§ Work request:
What is needed here is a word-for-word copy of all the entries below.

§ Data:
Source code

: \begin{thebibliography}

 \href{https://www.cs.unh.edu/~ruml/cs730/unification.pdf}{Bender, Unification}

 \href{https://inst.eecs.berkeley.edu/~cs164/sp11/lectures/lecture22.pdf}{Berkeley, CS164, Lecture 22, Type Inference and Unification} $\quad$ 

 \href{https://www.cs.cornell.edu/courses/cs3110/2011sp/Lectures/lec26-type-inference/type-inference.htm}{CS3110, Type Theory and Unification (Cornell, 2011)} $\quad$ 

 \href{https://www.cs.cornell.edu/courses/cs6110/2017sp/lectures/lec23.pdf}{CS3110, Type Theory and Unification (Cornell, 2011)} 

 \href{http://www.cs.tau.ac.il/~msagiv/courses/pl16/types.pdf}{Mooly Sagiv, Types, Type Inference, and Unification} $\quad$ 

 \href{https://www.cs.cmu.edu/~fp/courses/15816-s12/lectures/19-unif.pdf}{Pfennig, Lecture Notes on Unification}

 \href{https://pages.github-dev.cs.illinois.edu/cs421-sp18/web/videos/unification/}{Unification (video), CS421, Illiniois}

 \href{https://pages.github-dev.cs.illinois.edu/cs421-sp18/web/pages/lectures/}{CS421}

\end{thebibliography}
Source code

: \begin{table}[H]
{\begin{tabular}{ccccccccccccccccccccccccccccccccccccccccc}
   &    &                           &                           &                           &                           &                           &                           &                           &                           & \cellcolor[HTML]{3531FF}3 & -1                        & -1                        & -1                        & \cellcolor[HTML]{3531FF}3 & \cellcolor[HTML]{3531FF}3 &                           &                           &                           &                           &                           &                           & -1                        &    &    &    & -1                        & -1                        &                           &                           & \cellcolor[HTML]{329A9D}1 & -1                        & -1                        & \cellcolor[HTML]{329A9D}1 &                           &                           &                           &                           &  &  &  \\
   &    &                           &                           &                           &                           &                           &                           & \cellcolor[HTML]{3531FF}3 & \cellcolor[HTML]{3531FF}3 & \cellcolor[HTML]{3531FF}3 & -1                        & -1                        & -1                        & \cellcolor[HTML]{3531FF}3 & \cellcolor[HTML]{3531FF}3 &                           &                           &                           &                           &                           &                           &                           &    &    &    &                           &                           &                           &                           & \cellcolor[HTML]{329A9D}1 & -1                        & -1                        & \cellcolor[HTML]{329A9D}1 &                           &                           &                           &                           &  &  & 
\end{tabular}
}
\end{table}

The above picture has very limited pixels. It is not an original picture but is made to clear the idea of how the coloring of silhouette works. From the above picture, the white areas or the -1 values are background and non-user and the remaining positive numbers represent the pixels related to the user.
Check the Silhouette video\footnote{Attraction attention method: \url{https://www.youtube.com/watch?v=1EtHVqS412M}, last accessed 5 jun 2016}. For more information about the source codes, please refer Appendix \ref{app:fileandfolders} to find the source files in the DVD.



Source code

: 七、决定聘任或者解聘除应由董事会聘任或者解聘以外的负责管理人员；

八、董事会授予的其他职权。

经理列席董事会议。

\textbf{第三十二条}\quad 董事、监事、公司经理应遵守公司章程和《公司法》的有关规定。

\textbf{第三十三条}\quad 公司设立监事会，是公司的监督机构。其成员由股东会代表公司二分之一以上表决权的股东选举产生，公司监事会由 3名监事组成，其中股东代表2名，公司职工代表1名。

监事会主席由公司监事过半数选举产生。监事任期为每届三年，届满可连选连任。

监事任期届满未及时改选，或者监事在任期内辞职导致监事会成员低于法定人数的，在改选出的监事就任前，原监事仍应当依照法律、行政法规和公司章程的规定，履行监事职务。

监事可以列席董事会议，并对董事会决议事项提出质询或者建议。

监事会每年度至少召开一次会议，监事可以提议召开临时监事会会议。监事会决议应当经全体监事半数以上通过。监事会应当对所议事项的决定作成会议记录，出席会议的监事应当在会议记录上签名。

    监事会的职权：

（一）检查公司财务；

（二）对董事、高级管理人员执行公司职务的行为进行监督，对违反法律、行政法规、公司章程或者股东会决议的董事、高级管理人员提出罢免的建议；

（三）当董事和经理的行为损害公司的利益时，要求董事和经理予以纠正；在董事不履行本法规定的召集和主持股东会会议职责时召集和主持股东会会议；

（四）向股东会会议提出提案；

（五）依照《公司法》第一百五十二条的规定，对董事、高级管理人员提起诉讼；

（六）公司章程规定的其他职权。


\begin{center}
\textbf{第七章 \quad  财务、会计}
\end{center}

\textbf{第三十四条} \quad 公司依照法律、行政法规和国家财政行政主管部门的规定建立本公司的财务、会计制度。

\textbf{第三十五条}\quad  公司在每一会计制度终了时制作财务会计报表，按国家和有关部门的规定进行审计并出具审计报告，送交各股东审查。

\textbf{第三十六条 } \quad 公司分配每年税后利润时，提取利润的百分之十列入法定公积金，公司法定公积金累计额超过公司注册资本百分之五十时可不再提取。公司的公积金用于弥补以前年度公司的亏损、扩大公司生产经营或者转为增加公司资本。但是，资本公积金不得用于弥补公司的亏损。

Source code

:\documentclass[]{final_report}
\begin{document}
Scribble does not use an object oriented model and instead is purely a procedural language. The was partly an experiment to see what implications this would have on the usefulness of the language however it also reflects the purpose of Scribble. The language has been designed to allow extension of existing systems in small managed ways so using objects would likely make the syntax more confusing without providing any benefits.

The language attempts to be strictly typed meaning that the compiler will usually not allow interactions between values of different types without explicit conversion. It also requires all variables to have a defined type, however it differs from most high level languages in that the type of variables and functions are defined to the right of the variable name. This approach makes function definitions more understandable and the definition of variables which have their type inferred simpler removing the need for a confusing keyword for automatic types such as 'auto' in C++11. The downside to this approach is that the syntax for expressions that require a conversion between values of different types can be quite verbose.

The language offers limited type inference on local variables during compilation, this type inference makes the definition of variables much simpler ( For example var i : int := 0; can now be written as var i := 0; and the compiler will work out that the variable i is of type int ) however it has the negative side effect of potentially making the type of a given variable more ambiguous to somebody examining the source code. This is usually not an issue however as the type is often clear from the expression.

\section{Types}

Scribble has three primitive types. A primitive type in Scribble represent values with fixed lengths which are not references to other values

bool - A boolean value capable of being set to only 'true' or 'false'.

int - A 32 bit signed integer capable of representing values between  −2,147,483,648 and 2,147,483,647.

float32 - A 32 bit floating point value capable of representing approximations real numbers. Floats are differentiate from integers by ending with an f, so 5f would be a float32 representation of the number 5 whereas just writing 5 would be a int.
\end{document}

§ Solution to this problem:
Source code

: \begin{thebibliography}

 \href{https://www.cs.unh.edu/~ruml/cs730/unification.pdf}{Bender, Unification}

 \href{https://inst.eecs.berkeley.edu/~cs164/sp11/lectures/lecture22.pdf}{Berkeley, CS164, Lecture 22, Type Inference and Unification} $\quad$ 

 \href{https://www.cs.cornell.edu/courses/cs3110/2011sp/Lectures/lec26-type-inference/type-inference.htm}{CS3110, Type Theory and Unification (Cornell, 2011)} $\quad$ 

 \href{https://www.cs.cornell.edu/courses/cs6110/2017sp/lectures/lec23.pdf}{CS3110, Type Theory and Unification (Cornell, 2011)} 

 \href{http://www.cs.tau.ac.il/~msagiv/courses/pl16/types.pdf}{Mooly Sagiv, Types, Type Inference, and Unification} $\quad$ 

 \href{https://www.cs.cmu.edu/~fp/courses/15816-s12/lectures/19-unif.pdf}{Pfennig, Lecture Notes on Unification}

 \href{https://pages.github-dev.cs.illinois.edu/cs421-sp18/web/videos/unification/}{Unification (video), CS421, Illiniois}

 \href{https://pages.github-dev.cs.illinois.edu/cs421-sp18/web/pages/lectures/}{CS421}

\end{thebibliography}
Source code

: \begin{table}[H]
{\begin{tabular}{ccccccccccccccccccccccccccccccccccccccccc}
   &    &                           &                           &                           &                           &                           &                           &                           &                           & \cellcolor[HTML]{3531FF}3 & -1                        & -1                        & -1                        & \cellcolor[HTML]{3531FF}3 & \cellcolor[HTML]{3531FF}3 &                           &                           &                           &                           &                           &                           & -1                        &    &    &    & -1                        & -1                        &                           &                           & \cellcolor[HTML]{329A9D}1 & -1                        & -1                        & \cellcolor[HTML]{329A9D}1 &                           &                           &                           &                           &  &  &  \\
   &    &                           &                           &                           &                           &                           &                           & \cellcolor[HTML]{3531FF}3 & \cellcolor[HTML]{3531FF}3 & \cellcolor[HTML]{3531FF}3 & -1                        & -1                        & -1                        & \cellcolor[HTML]{3531FF}3 & \cellcolor[HTML]{3531FF}3 &                           &                           &                           &                           &                           &                           &                           &    &    &    &                           &                           &                           &                           & \cellcolor[HTML]{329A9D}1 & -1                        & -1                        & \cellcolor[HTML]{329A9D}1 &                           &                           &                           &                           &  &  & 
\end{tabular}
}
\end{table}

The above picture has very limited pixels. It is not an original picture but is made to clear the idea of how the coloring of silhouette works. From the above picture, the white areas or the -1 values are background and non-user and the remaining positive numbers represent the pixels related to the user.
Check the Silhouette video\footnote{Attraction attention method: \url{https://www.youtube.com/watch?v=1EtHVqS412M}, last accessed 5 jun 2016}. For more information about the source codes, please refer Appendix \ref{app:fileandfolders} to find the source files in the DVD.



Source code

: 七、决定聘任或者解聘除应由董事会聘任或者解聘以外的负责管理人员；

八、董事会授予的其他职权。

经理列席董事会议。

\textbf{第三十二条}\quad 董事、监事、公司经理应遵守公司章程和《公司法》的有关规定。

\textbf{第三十三条}\quad 公司设立监事会，是公司的监督机构。其成员由股东会代表公司二分之一以上表决权的股东选举产生，公司监事会由 3名监事组成，其中股东代表2名，公司职工代表1名。

监事会主席由公司监事过半数选举产生。监事任期为每届三年，届满可连选连任。

监事任期届满未及时改选，或者监事在任期内辞职导致监事会成员低于法定人数的，在改选出的监事就任前，原监事仍应当依照法律、行政法规和公司章程的规定，履行监事职务。

监事可以列席董事会议，并对董事会决议事项提出质询或者建议。

监事会每年度至少召开一次会议，监事可以提议召开临时监事会会议。监事会决议应当经全体监事半数以上通过。监事会应当对所议事项的决定作成会议记录，出席会议的监事应当在会议记录上签名。

    监事会的职权：

（一）检查公司财务；

（二）对董事、高级管理人员执行公司职务的行为进行监督，对违反法律、行政法规、公司章程或者股东会决议的董事、高级管理人员提出罢免的建议；

（三）当董事和经理的行为损害公司的利益时，要求董事和经理予以纠正；在董事不履行本法规定的召集和主持股东会会议职责时召集和主持股东会会议；

（四）向股东会会议提出提案；

（五）依照《公司法》第一百五十二条的规定，对董事、高级管理人员提起诉讼；

（六）公司章程规定的其他职权。


\begin{center}
\textbf{第七章 \quad  财务、会计}
\end{center}

\textbf{第三十四条} \quad 公司依照法律、行政法规和国家财政行政主管部门的规定建立本公司的财务、会计制度。

\textbf{第三十五条}\quad  公司在每一会计制度终了时制作财务会计报表，按国家和有关部门的规定进行审计并出具审计报告，送交各股东审查。

\textbf{第三十六条 } \quad 公司分配每年税后利润时，提取利润的百分之十列入法定公积金，公司法定公积金累计额超过公司注册资本百分之五十时可不再提取。公司的公积金用于弥补以前年度公司的亏损、扩大公司生产经营或者转为增加公司资本。但是，资本公积金不得用于弥补公司的亏损。

Source code

:\documentclass[]{final_report}
\begin{document}
Scribble does not use an object oriented model and instead is purely a procedural language. The was partly an experiment to see what implications this would have on the usefulness of the language however it also reflects the purpose of Scribble. The language has been designed to allow extension of existing systems in small managed ways so using objects would likely make the syntax more confusing without providing any benefits.

The language attempts to be strictly typed meaning that the compiler will usually not allow interactions between values of different types without explicit conversion. It also requires all variables to have a defined type, however it differs from most high level languages in that the type of variables and functions are defined to the right of the variable name. This approach makes function definitions more understandable and the definition of variables which have their type inferred simpler removing the need for a confusing keyword for automatic types such as 'auto' in C++11. The downside to this approach is that the syntax for expressions that require a conversion between values of different types can be quite verbose.

The language offers limited type inference on local variables during compilation, this type inference makes the definition of variables much simpler ( For example var i : int := 0; can now be written as var i := 0; and the compiler will work out that the variable i is of type int ) however it has the negative side effect of potentially making the type of a given variable more ambiguous to somebody examining the source code. This is usually not an issue however as the type is often clear from the expression.

\section{Types}

Scribble has three primitive types. A primitive type in Scribble represent values with fixed lengths which are not references to other values

bool - A boolean value capable of being set to only 'true' or 'false'.

int - A 32 bit signed integer capable of representing values between  −2,147,483,648 and 2,147,483,647.

float32 - A 32 bit floating point value capable of representing approximations real numbers. Floats are differentiate from integers by ending with an f, so 5f would be a float32 representation of the number 5 whereas just writing 5 would be a int.
\end{document}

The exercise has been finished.